China’s humanoid-robot market set to hit commercial inflection point in late 2026, report says
Duopoly emerging as Unitree (宇树) and Zhiyuan (智元) dominate shipments
TrendForce (集邦咨询) warns that the global humanoid-robot industry will enter a critical commercialization phase in the second half of 2026. It has been reported that the domestic market in China is already highly concentrated: Unitree (宇树) and Zhiyuan (智元) together are said to account for nearly 80% of domestic shipments, forming what the report describes as a de facto duopoly. Can smaller rivals catch up? The short answer: not easily.
Ramping from lab to factory — and profit
Companies are shifting from pure R&D to real sales and deployments. It has been reported that Unitree, long known for four‑legged robots, has pivoted to make humanoids its main business; in 2025 humanoid revenue reportedly exceeded Unitree’s quadruped revenue and accounted for more than 51% of sales, with an overall gross margin around 60%. Zhiyuan’s mass‑production pace looks even faster — the company reportedly scaled from 1,000 units in early 2025 to 5,000 later that year, and has claimed a March run‑rate above 10,000 units. Heavy acceleration. Heavy expectations.
Can the field broaden or will concentration persist?
Other players—Ubtech (优必选), Fourier Intelligence (傅里叶), Galaxy General (银河通用) and Magic Atom (魔法原子), among others—collectively hold roughly 20% of shipments, according to the same metric, and face an uphill battle to dislodge the two leaders. Investors and buyers now want real use cases and repeatable deployments, not just demo reels. Who will pay for humanoids at scale — factories, logistics hubs, eldercare? The market is only just beginning to answer that.
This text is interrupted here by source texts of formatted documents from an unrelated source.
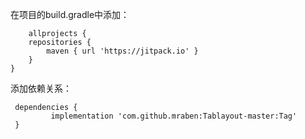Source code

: 
在项目的build.gradle中添加：

    	allprojects {
		repositories {
			maven { url 'https://jitpack.io' }
		}
	}
  
添加依赖关系：
 
     dependencies {
	         implementation 'com.github.mraben:Tablayout-master:Tag'
	 }
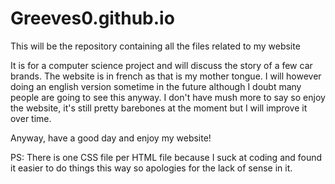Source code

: # Greeves0.github.io
This will be the repository containing all the files related to my website

It is for a computer science project and will discuss the story of a few car brands. The website is in french as that is my mother tongue.
I will however doing an english version sometime in the future although I doubt many people are going to see this anyway.
I don't have mush more to say so enjoy the website, it's still pretty barebones at the moment but I will improve it over time.

Anyway, have a good day and enjoy my website!

PS: There is one CSS file per HTML file because I suck at coding and found it easier to do things this way so apologies for the lack of sense in it.
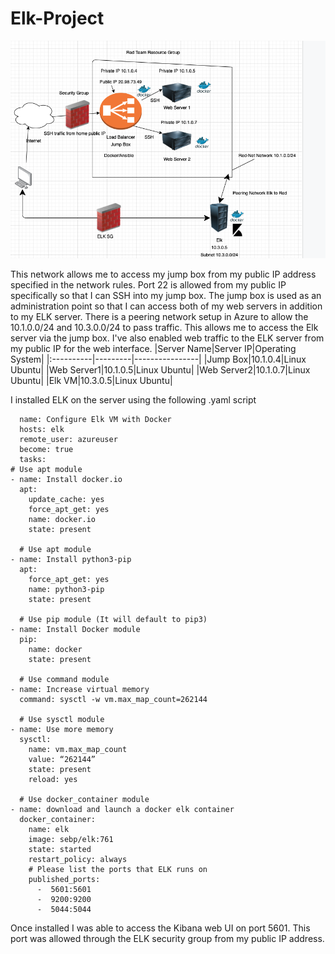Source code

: # Elk-Project
![ELK Network](ELK%20Network.png)

This network allows me to access my jump box from my public IP address specified in the network rules. Port 22 is allowed from my public IP specifically so that I can SSH into my jump box. The jump box is used as an administration point so that I can access both of my web servers in addition to my ELK server. There is a peering network setup in Azure to allow the 10.1.0.0/24 and 10.3.0.0/24 to pass traffic. This allows me to access the Elk server via the jump box. I've also enabled web traffic to the ELK server from my public IP for the web interface. 
|Server Name|Server IP|Operating System|
|:----------|---------|----------------|
|Jump Box|10.1.0.4|Linux Ubuntu|
|Web Server1|10.1.0.5|Linux Ubuntu|
|Web Server2|10.1.0.7|Linux Ubuntu|
|Elk VM|10.3.0.5|Linux Ubuntu|

I installed ELK on the server using the following .yaml script 

      name: Configure Elk VM with Docker
      hosts: elk
      remote_user: azureuser
      become: true
      tasks:
    # Use apt module
    - name: Install docker.io
      apt:
        update_cache: yes
        force_apt_get: yes
        name: docker.io
        state: present

      # Use apt module
    - name: Install python3-pip
      apt:
        force_apt_get: yes
        name: python3-pip
        state: present

      # Use pip module (It will default to pip3)
    - name: Install Docker module
      pip:
        name: docker
        state: present

      # Use command module
    - name: Increase virtual memory
      command: sysctl -w vm.max_map_count=262144

      # Use sysctl module
    - name: Use more memory
      sysctl:
        name: vm.max_map_count
        value: “262144”
        state: present
        reload: yes

      # Use docker_container module
    - name: download and launch a docker elk container
      docker_container:
        name: elk
        image: sebp/elk:761
        state: started
        restart_policy: always
        # Please list the ports that ELK runs on
        published_ports:
          -  5601:5601
          -  9200:9200
          -  5044:5044

Once installed I was able to access the Kibana web UI on port 5601. This port was allowed through the ELK security group from my public IP address. 
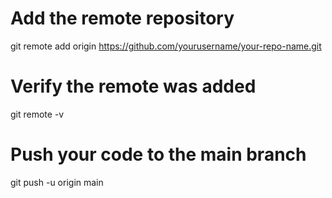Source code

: # Add the remote repository
git remote add origin https://github.com/yourusername/your-repo-name.git

# Verify the remote was added
git remote -v

# Push your code to the main branch
git push -u origin main
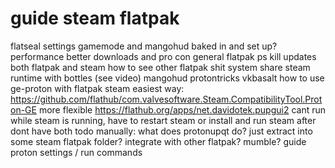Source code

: # guide steam flatpak

flatseal
settings
gamemode and mangohud baked in and set up?
performance better downloads and pro con general
flatpak ps kill
updates both flatpak and steam
how to see other flatpak shit system
share steam runtime with bottles (see video)
mangohud protontricks vkbasalt
how to use ge-proton with flatpak steam
    easiest way: https://github.com/flathub/com.valvesoftware.Steam.CompatibilityTool.Proton-GE
    more flexible https://flathub.org/apps/net.davidotek.pupgui2
        cant run while steam is running, have to restart steam or install and run steam after
    dont have both
    todo manually: what does protonupqt do? just extract into some steam flatpak folder?
integrate with other flatpak? mumble?
guide proton settings / run commands
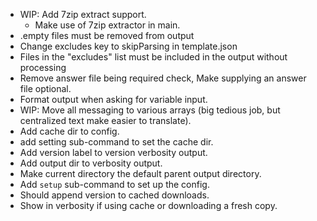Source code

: * WIP: Add 7zip extract support.
  * Make use of 7zip extractor in main.
* .empty files must be removed from output
* Change excludes key to skipParsing in template.json
* Files in the "excludes" list must be included in the output without processing
* Remove answer file being required check, Make supplying an answer file optional.
* Format output when asking for variable input.
* WIP: Move all messaging to various arrays (big tedious job, but centralized text make easier to translate).
* Add cache dir to config.
* add setting sub-command to set the cache dir.
* Add version label to version verbosity output.
* Add output dir to verbosity output.
* Make current directory the default parent output directory.
* Add `setup` sub-command to set up the config.
* Should append version to cached downloads.
* Show in verbosity if using cache or downloading a fresh copy.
Geopolitics and supply chains will matter
Western policymakers’ tighter export controls on advanced semiconductors and sensors and broader trade frictions could complicate the ramp to scale. It has been reported that Chinese firms are accelerating domestic substitutions for critical components, but capability gaps remain. For Western readers unfamiliar with China’s tech landscape: this is not only a commercial story about robots, it is also a supply‑chain and industrial‑policy story — one that will shape where these machines are made, who buys them, and how quickly humanoid robotics becomes a routine part of industry and service sectors.